This topic describes how to use SelectObject in the Python SDK to query CSV and JSON objects.

Note For more information about SelectObject, see SelectObject in the OSS Developer Guide and the SelectObject API operation.

Python SDK examples

The following code provides an example of how to query CSV and JSON objects:

import oss2

def select_call_back(consumed_bytes, total_bytes =  None):
        print('Consumed Bytes:' + str(consumed_bytes) + '\n')

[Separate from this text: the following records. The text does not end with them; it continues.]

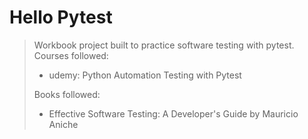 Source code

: # Hello Pytest

> Workbook project built to practice software testing with pytest.
> Courses followed:
>
> - udemy: Python Automation Testing with Pytest
>
> Books followed:
>
> - Effective Software Testing: A Developer's Guide by Mauricio Aniche
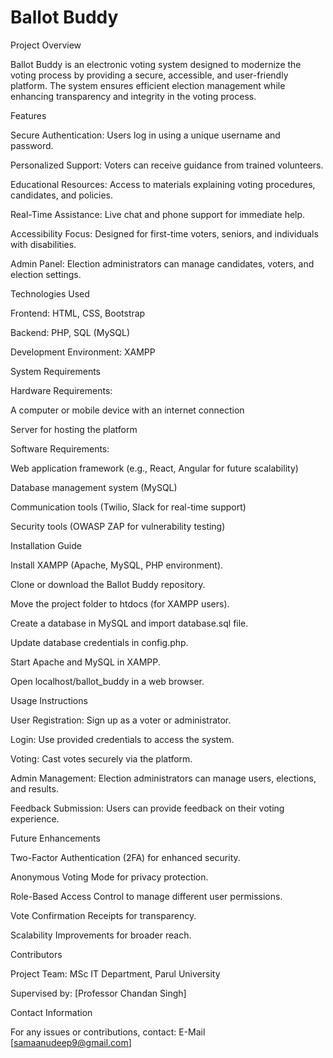 # Ballot Buddy
Project Overview

Ballot Buddy is an electronic voting system designed to modernize the voting process by providing a secure, accessible, and user-friendly platform. The system ensures efficient election management while enhancing transparency and integrity in the voting process.

Features

Secure Authentication: Users log in using a unique username and password.

Personalized Support: Voters can receive guidance from trained volunteers.

Educational Resources: Access to materials explaining voting procedures, candidates, and policies.

Real-Time Assistance: Live chat and phone support for immediate help.

Accessibility Focus: Designed for first-time voters, seniors, and individuals with disabilities.

Admin Panel: Election administrators can manage candidates, voters, and election settings.

Technologies Used

Frontend: HTML, CSS, Bootstrap

Backend: PHP, SQL (MySQL)

Development Environment: XAMPP

System Requirements

Hardware Requirements:

A computer or mobile device with an internet connection

Server for hosting the platform

Software Requirements:

Web application framework (e.g., React, Angular for future scalability)

Database management system (MySQL)

Communication tools (Twilio, Slack for real-time support)

Security tools (OWASP ZAP for vulnerability testing)

Installation Guide

Install XAMPP (Apache, MySQL, PHP environment).

Clone or download the Ballot Buddy repository.

Move the project folder to htdocs (for XAMPP users).

Create a database in MySQL and import database.sql file.

Update database credentials in config.php.

Start Apache and MySQL in XAMPP.

Open localhost/ballot_buddy in a web browser.

Usage Instructions

User Registration: Sign up as a voter or administrator.

Login: Use provided credentials to access the system.

Voting: Cast votes securely via the platform.

Admin Management: Election administrators can manage users, elections, and results.

Feedback Submission: Users can provide feedback on their voting experience.

Future Enhancements

Two-Factor Authentication (2FA) for enhanced security.

Anonymous Voting Mode for privacy protection.

Role-Based Access Control to manage different user permissions.

Vote Confirmation Receipts for transparency.

Scalability Improvements for broader reach.

Contributors

Project Team: MSc IT Department, Parul University

Supervised by: [Professor Chandan Singh]

Contact Information

For any issues or contributions, contact:
E-Mail [samaanudeep9@gmail.com]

access_key_id = '<yourAccessKeyId>'
access_key_secret = '<yourAccessKeySecret>'
bucket_name = '<yourtBucketName>'
endpoint = '<yourEndpoint>'

# Create an OSS bucket. All object-related methods must be called through the bucket.
bucket = oss2.Bucket(oss2.Auth(access_key_id, access_key_secret), endpoint, bucket_name)
key =  'python_select.csv'
content =  'Tom Hanks,USA,45\r\n'*1024
filename =  'python_select.csv'

# Upload a CSV object.
bucket.put_object(key, content)
# Set the parameters for the SelectObject API operation.
csv_meta_params = {'RecordDelimiter': '\r\n'}
select_csv_params = {'CsvHeaderInfo': 'None',
                    'RecordDelimiter': '\r\n',
                    'LineRange': (500, 1000)}

csv_header = bucket.create_select_object_meta(key, csv_meta_params)
print(csv_header.rows)
print(csv_header.splits)
result = bucket.select_object(key, "select * from ossobject where _3 > 44", select_call_back, select_csv_params)
select_content = result.read()
print(select_content)

result = bucket.select_object_to_file(key, filename,
      "select * from ossobject where _3 > 44", select_call_back, select_csv_params)
bucket.delete_object(key)

###JSON DOCUMENT
key =  'python_select.json'
content =  "{\"contacts\":[{\"key1\":1,\"key2\":\"hello world1\"},{\"key1\":2,\"key2\":\"hello world2\"}]}"
filename =  'python_select.json'
# Upload a JSON DOCUMENT object.
bucket.put_object(key, content)
select_json_params = {'Json_Type': 'DOCUMENT'}
result = bucket.select_object(key, "select s.key2 from ossobject.contacts[*] s where s.key1 = 1", None, select_json_params)
select_content = result.read()
print(select_content)

result = bucket.select_object_to_file(key, filename,
      "select s.key2 from ossobject.contacts[*] s where s.key1 = 1", None, select_json_params)
bucket.delete_object(key)

###JSON LINES
key =  'python_select_lines.json'
content =  "{\"key1\":1,\"key2\":\"hello world1\"}\n{\"key1\":2,\"key2\":\"hello world2\"}"
filename =  'python_select.json'
# Upload a JSON LINES object.
bucket.put_object(key, content)
select_json_params = {'Json_Type': 'LINES'}
json_header = bucket.create_select_object_meta(key,select_json_params)
print(json_header.rows)
print(json_header.splits)

result = bucket.select_object(key, "select s.key2 from ossobject s where s.key1 = 1", None, select_json_params)
select_content =  result.read()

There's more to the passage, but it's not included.